Prompt: Select from the data all lines with the word "true".

[[ Material for this task, beginning ]]

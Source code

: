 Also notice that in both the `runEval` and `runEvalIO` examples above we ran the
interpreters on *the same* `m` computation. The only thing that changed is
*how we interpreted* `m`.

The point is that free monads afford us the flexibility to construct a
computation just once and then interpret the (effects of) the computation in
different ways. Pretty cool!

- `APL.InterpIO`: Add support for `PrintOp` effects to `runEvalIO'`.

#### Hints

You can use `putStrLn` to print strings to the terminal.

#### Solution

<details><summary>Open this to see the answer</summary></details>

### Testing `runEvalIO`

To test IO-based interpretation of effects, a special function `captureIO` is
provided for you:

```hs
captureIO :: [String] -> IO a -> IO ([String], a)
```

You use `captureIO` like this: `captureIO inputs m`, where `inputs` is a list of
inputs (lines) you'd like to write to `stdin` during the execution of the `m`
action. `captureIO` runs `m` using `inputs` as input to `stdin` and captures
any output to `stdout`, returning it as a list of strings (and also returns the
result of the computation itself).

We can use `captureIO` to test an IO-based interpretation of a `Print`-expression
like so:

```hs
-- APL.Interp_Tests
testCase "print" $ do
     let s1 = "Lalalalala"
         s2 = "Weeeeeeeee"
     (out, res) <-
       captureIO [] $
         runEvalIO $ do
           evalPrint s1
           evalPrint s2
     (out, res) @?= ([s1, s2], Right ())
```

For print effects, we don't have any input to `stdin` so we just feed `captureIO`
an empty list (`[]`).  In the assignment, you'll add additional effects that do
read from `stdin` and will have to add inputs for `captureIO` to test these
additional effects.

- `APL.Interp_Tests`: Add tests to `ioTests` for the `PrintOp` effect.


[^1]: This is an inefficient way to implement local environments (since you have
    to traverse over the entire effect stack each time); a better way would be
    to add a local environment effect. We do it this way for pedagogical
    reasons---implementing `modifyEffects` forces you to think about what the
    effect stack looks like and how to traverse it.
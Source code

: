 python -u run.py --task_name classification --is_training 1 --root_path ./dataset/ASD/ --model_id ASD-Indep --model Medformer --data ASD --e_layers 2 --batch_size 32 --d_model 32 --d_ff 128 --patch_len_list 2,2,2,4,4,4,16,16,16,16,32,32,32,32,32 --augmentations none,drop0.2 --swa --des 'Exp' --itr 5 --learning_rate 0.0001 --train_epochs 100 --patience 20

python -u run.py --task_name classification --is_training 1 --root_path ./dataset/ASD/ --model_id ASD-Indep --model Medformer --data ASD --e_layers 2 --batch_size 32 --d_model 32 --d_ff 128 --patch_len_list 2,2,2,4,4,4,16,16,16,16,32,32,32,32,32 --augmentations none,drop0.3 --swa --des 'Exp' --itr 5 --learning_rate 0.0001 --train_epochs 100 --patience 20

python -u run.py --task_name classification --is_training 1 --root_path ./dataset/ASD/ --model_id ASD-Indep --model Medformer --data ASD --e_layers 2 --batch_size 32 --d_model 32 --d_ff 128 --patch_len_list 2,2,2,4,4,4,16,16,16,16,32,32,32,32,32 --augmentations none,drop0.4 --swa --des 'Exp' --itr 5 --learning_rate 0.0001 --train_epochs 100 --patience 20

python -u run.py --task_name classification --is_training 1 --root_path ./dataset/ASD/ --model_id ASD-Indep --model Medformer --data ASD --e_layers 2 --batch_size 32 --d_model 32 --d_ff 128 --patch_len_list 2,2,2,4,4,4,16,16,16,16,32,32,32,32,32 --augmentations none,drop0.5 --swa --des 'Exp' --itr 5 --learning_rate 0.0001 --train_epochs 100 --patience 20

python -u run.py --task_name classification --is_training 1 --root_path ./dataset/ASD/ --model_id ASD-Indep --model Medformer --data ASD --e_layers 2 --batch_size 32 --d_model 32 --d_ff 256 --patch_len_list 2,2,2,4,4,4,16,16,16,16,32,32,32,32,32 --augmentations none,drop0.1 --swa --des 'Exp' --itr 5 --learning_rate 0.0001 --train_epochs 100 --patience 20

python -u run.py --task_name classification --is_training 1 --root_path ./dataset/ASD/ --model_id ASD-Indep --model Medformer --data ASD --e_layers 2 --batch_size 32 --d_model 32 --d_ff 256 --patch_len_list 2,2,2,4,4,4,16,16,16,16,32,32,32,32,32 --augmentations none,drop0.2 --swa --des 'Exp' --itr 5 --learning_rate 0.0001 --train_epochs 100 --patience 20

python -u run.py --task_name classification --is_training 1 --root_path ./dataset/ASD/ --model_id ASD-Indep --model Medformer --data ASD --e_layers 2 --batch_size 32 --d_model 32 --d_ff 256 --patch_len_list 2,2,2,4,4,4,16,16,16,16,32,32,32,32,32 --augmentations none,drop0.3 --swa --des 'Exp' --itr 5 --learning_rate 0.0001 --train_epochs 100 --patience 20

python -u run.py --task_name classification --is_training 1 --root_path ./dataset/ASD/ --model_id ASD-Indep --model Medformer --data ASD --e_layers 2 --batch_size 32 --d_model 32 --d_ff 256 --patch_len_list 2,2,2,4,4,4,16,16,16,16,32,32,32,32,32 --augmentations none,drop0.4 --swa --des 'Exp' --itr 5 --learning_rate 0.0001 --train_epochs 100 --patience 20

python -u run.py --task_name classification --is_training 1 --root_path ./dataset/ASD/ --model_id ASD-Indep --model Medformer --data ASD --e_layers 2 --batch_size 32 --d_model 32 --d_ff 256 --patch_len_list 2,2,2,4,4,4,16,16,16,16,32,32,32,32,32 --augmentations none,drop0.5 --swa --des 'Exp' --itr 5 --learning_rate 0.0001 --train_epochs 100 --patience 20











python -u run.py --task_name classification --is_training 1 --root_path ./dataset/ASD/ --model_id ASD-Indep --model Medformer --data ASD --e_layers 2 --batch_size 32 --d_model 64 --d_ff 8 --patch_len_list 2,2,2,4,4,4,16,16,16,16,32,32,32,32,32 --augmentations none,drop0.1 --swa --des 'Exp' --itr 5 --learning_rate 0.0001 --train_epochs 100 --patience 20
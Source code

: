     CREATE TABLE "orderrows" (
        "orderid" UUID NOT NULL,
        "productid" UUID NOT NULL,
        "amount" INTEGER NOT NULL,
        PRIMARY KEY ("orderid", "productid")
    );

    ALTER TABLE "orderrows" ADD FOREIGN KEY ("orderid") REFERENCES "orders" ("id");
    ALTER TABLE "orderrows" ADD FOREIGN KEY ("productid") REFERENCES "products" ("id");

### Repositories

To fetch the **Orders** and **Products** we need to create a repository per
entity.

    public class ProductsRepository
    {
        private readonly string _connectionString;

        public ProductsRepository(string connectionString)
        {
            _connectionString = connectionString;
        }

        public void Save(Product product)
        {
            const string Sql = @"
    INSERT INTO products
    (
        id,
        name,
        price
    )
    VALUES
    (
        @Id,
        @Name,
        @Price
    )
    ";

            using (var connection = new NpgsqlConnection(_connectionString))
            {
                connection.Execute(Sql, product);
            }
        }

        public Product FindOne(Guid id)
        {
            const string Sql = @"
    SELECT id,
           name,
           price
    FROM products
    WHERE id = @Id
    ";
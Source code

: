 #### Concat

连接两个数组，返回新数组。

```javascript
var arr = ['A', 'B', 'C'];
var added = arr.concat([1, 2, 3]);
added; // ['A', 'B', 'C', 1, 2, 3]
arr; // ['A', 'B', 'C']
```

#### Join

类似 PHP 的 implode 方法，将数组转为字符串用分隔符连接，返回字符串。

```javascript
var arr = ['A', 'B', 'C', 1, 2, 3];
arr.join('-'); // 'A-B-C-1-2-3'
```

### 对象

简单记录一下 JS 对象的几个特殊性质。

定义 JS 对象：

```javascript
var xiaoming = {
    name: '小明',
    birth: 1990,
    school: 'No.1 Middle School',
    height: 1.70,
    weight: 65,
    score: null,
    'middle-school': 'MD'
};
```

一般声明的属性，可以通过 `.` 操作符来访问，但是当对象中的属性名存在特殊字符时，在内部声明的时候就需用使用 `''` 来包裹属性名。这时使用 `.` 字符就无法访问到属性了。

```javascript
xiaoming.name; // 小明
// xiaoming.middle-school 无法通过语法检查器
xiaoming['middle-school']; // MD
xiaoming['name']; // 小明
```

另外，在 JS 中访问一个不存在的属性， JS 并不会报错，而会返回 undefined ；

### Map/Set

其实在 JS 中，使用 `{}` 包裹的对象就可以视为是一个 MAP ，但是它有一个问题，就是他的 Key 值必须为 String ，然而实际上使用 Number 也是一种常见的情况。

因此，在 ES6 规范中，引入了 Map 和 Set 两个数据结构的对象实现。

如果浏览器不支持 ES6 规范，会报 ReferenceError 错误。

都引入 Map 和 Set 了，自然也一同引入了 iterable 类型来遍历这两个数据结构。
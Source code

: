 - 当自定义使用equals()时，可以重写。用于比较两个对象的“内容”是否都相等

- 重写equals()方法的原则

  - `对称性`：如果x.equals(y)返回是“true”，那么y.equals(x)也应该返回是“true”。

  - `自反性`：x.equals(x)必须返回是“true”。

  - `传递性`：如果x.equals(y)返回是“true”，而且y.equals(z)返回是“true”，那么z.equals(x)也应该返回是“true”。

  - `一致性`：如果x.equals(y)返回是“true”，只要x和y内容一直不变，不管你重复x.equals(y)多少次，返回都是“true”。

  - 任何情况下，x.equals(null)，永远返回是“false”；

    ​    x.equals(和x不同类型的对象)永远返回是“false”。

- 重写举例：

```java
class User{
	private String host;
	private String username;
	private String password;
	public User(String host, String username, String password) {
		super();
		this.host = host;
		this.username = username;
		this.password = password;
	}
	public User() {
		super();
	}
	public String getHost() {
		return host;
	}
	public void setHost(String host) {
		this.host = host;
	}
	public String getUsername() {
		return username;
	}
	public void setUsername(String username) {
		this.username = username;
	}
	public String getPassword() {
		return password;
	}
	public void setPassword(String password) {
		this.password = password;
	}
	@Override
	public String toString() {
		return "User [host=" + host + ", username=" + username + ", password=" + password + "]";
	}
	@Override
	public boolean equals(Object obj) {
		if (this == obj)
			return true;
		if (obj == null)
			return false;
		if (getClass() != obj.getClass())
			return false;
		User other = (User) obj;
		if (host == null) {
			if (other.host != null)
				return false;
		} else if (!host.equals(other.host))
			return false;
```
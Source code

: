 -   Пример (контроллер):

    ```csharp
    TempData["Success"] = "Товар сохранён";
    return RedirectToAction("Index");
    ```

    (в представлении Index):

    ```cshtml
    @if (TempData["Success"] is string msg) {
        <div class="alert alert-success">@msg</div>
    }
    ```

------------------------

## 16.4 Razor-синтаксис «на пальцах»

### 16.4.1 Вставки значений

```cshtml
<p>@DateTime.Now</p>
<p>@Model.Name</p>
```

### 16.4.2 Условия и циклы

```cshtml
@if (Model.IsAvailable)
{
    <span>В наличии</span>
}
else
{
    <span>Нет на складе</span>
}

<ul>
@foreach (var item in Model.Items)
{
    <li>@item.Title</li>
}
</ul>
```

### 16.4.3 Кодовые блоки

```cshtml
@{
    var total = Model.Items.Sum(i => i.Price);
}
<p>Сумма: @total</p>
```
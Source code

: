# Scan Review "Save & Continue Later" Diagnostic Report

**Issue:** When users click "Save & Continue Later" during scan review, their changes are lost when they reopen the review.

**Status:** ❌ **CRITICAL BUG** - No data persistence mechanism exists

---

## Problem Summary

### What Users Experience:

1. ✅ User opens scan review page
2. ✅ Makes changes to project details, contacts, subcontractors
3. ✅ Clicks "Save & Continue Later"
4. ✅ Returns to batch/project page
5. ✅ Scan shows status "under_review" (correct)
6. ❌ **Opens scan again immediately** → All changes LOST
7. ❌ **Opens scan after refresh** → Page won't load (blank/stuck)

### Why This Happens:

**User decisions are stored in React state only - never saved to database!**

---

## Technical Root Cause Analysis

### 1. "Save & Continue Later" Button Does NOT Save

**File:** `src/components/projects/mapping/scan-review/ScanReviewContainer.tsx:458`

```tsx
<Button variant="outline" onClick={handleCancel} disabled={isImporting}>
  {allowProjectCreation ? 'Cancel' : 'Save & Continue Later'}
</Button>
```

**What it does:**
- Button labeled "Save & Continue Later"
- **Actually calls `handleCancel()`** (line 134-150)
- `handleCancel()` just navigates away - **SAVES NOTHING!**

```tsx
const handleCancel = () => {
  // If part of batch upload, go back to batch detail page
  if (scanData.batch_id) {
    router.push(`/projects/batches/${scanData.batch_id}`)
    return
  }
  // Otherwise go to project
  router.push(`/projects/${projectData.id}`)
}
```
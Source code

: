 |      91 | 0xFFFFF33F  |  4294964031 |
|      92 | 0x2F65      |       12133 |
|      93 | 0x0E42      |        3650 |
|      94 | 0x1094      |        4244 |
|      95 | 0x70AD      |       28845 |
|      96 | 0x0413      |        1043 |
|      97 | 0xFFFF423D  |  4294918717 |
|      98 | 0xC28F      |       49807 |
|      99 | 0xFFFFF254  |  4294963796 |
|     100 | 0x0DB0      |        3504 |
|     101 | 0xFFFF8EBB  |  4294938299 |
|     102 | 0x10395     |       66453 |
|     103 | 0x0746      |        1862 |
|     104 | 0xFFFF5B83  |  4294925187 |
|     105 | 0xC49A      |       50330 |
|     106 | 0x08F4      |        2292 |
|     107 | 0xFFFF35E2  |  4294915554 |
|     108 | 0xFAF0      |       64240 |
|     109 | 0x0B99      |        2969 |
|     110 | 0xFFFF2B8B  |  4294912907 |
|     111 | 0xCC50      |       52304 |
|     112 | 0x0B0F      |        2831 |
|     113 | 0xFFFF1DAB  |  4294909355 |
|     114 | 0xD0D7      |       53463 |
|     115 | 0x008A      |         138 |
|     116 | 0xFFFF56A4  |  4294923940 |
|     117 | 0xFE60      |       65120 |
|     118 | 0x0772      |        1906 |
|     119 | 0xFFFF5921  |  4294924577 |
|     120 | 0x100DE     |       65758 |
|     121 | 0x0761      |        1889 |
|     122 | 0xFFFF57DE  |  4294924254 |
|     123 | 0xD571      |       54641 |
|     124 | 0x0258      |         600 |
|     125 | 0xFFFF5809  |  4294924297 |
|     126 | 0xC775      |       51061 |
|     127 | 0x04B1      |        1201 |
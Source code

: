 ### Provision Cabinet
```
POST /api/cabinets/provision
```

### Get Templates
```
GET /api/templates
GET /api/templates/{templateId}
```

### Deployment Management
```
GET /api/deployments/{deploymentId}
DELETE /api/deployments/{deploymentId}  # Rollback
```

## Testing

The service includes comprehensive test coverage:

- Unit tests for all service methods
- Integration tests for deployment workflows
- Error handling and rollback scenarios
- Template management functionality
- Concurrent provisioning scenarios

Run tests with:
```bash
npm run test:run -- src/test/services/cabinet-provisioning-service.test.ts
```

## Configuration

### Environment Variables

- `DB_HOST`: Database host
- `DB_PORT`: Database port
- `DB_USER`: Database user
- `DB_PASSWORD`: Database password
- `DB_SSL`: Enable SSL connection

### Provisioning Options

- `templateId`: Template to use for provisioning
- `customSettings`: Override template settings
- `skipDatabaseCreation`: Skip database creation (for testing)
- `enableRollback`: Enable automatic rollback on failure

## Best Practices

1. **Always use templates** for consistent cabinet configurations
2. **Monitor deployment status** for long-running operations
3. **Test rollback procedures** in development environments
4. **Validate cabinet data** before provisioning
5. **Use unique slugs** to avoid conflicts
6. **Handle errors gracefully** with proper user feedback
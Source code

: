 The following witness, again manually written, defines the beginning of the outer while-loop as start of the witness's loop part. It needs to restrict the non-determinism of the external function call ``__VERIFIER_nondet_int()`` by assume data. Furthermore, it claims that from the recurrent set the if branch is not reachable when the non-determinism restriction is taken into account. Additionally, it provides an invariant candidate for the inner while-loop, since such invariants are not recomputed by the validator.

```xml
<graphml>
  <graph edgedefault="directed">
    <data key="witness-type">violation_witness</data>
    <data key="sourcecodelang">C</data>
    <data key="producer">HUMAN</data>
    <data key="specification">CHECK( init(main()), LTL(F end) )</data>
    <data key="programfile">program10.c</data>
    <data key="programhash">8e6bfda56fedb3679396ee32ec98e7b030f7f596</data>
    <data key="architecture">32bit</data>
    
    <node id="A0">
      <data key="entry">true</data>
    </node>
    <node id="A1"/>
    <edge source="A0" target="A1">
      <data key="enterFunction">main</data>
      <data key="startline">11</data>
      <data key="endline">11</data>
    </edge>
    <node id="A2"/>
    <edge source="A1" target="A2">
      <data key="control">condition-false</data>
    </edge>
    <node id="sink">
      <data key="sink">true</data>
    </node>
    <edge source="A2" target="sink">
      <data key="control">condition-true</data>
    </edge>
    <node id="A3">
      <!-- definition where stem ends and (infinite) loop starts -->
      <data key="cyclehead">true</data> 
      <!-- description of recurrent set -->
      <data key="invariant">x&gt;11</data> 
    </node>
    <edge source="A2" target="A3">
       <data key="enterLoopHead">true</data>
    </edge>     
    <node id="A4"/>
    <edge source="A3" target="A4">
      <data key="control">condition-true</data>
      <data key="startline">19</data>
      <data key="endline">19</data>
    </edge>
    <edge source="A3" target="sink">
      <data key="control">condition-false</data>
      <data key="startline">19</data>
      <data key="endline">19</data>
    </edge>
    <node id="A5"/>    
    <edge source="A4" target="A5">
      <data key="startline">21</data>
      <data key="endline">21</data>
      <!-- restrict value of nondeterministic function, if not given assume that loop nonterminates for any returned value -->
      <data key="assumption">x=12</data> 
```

[[ Material for this task, end ]]

Answer for this exercise:
  - `对称性`：如果x.equals(y)返回是“true”，那么y.equals(x)也应该返回是“true”。
  - `自反性`：x.equals(x)必须返回是“true”。
  - `传递性`：如果x.equals(y)返回是“true”，而且y.equals(z)返回是“true”，那么z.equals(x)也应该返回是“true”。
  - `一致性`：如果x.equals(y)返回是“true”，只要x和y内容一直不变，不管你重复x.equals(y)多少次，返回都是“true”。
			return true;
      <data key="entry">true</data>
      <data key="sink">true</data>
      <data key="control">condition-true</data>
      <data key="cyclehead">true</data> 
       <data key="enterLoopHead">true</data>
      <data key="control">condition-true</data>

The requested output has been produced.